## Task brief
Copy out all the entries shown below, exactly as they appear.

## Recorded data
+ + + + + + +

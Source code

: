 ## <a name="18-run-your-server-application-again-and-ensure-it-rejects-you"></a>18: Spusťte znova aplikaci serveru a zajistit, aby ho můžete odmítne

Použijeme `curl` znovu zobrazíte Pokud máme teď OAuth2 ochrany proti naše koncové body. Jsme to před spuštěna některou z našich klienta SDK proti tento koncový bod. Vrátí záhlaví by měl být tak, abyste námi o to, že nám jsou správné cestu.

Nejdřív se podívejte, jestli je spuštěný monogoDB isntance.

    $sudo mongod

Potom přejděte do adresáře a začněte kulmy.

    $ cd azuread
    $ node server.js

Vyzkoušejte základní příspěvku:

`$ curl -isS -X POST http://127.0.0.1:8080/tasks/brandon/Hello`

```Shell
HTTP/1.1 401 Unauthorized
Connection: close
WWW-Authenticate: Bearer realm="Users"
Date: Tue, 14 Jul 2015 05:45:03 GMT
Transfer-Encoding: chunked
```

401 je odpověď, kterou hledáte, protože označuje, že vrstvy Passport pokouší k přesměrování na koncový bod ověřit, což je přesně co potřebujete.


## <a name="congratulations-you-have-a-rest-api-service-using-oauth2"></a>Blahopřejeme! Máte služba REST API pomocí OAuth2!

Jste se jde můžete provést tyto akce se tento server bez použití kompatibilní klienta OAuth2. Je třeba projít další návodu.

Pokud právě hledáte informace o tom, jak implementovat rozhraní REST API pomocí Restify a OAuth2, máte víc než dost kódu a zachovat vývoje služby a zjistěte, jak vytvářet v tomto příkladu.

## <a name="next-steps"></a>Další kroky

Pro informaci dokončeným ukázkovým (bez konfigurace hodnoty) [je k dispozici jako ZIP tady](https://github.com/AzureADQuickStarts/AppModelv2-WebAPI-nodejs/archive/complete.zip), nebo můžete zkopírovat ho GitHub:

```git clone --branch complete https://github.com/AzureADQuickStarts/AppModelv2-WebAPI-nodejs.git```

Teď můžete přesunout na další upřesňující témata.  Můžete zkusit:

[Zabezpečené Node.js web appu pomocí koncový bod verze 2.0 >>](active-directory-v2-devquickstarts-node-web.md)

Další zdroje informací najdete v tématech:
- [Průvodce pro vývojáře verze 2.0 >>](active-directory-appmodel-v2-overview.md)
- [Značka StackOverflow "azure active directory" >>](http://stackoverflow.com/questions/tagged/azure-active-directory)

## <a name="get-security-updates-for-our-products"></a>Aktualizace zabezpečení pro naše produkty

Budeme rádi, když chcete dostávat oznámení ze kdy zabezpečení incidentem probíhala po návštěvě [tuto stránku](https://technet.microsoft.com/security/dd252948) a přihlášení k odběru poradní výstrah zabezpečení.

+ + + + + + +

## Reply to the task
Source code

: ## <a name="18-run-your-server-application-again-and-ensure-it-rejects-you"></a>18: Spusťte znova aplikaci serveru a zajistit, aby ho můžete odmítne

Použijeme `curl` znovu zobrazíte Pokud máme teď OAuth2 ochrany proti naše koncové body. Jsme to před spuštěna některou z našich klienta SDK proti tento koncový bod. Vrátí záhlaví by měl být tak, abyste námi o to, že nám jsou správné cestu.

Nejdřív se podívejte, jestli je spuštěný monogoDB isntance.

    $sudo mongod

Potom přejděte do adresáře a začněte kulmy.

    $ cd azuread
    $ node server.js

Vyzkoušejte základní příspěvku:

`$ curl -isS -X POST http://127.0.0.1:8080/tasks/brandon/Hello`

```Shell
HTTP/1.1 401 Unauthorized
Connection: close
WWW-Authenticate: Bearer realm="Users"
Date: Tue, 14 Jul 2015 05:45:03 GMT
Transfer-Encoding: chunked
```

401 je odpověď, kterou hledáte, protože označuje, že vrstvy Passport pokouší k přesměrování na koncový bod ověřit, což je přesně co potřebujete.


## <a name="congratulations-you-have-a-rest-api-service-using-oauth2"></a>Blahopřejeme! Máte služba REST API pomocí OAuth2!

Jste se jde můžete provést tyto akce se tento server bez použití kompatibilní klienta OAuth2. Je třeba projít další návodu.

Pokud právě hledáte informace o tom, jak implementovat rozhraní REST API pomocí Restify a OAuth2, máte víc než dost kódu a zachovat vývoje služby a zjistěte, jak vytvářet v tomto příkladu.

## <a name="next-steps"></a>Další kroky

Pro informaci dokončeným ukázkovým (bez konfigurace hodnoty) [je k dispozici jako ZIP tady](https://github.com/AzureADQuickStarts/AppModelv2-WebAPI-nodejs/archive/complete.zip), nebo můžete zkopírovat ho GitHub:

```git clone --branch complete https://github.com/AzureADQuickStarts/AppModelv2-WebAPI-nodejs.git```

Teď můžete přesunout na další upřesňující témata.  Můžete zkusit:

[Zabezpečené Node.js web appu pomocí koncový bod verze 2.0 >>](active-directory-v2-devquickstarts-node-web.md)

Další zdroje informací najdete v tématech:
- [Průvodce pro vývojáře verze 2.0 >>](active-directory-appmodel-v2-overview.md)
- [Značka StackOverflow "azure active directory" >>](http://stackoverflow.com/questions/tagged/azure-active-directory)

## <a name="get-security-updates-for-our-products"></a>Aktualizace zabezpečení pro naše produkty

Budeme rádi, když chcete dostávat oznámení ze kdy zabezpečení incidentem probíhala po návštěvě [tuto stránku](https://technet.microsoft.com/security/dd252948) a přihlášení k odběru poradní výstrah zabezpečení.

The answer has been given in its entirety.